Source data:
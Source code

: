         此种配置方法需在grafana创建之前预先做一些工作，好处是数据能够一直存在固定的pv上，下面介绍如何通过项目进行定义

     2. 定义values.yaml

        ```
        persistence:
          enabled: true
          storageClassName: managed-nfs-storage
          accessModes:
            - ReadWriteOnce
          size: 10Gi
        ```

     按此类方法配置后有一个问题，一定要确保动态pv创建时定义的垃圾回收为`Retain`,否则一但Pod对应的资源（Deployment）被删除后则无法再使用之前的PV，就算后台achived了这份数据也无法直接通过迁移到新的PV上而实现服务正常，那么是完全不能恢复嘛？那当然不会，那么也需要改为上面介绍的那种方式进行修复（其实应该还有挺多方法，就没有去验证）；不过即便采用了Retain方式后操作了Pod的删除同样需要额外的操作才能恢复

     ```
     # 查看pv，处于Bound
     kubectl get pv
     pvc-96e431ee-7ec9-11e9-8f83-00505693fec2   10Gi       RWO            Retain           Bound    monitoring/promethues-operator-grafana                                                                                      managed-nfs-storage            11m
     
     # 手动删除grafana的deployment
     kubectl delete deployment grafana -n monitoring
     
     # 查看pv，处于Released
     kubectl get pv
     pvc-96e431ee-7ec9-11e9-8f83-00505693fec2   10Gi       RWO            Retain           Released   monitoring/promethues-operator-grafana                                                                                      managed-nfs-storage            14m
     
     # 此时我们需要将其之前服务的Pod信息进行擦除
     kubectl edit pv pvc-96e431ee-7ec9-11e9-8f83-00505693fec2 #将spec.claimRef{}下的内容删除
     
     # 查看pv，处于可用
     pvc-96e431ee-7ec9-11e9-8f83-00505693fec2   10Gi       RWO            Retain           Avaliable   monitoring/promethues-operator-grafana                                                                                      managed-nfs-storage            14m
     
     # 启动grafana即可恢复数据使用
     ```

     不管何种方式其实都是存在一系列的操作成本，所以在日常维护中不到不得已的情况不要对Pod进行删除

...

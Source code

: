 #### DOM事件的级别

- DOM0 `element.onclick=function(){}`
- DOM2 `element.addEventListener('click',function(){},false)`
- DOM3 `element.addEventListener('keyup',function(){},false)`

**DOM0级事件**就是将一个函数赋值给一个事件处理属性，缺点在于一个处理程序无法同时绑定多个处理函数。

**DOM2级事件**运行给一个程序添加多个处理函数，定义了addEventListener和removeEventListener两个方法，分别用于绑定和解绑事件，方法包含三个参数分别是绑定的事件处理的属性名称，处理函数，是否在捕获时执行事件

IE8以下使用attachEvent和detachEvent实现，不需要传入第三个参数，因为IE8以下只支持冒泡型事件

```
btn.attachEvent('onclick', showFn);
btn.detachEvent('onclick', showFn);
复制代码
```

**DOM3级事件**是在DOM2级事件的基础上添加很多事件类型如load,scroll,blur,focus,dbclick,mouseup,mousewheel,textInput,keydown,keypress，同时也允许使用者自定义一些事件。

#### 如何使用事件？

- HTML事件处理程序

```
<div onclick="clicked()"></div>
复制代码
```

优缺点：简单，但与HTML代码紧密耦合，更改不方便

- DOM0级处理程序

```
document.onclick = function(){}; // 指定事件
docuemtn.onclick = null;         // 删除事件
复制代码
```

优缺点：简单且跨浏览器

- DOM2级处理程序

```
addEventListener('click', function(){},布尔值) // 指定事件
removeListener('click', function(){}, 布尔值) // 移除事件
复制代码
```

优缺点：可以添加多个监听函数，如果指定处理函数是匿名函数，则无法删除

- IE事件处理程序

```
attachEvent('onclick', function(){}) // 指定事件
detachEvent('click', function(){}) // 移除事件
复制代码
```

What is expected: Locate the word "element" in the records above, and return each line that has it.

Result of this exercise:
- DOM0 `element.onclick=function(){}`
- DOM2 `element.addEventListener('click',function(){},false)`
- DOM3 `element.addEventListener('keyup',function(){},false)`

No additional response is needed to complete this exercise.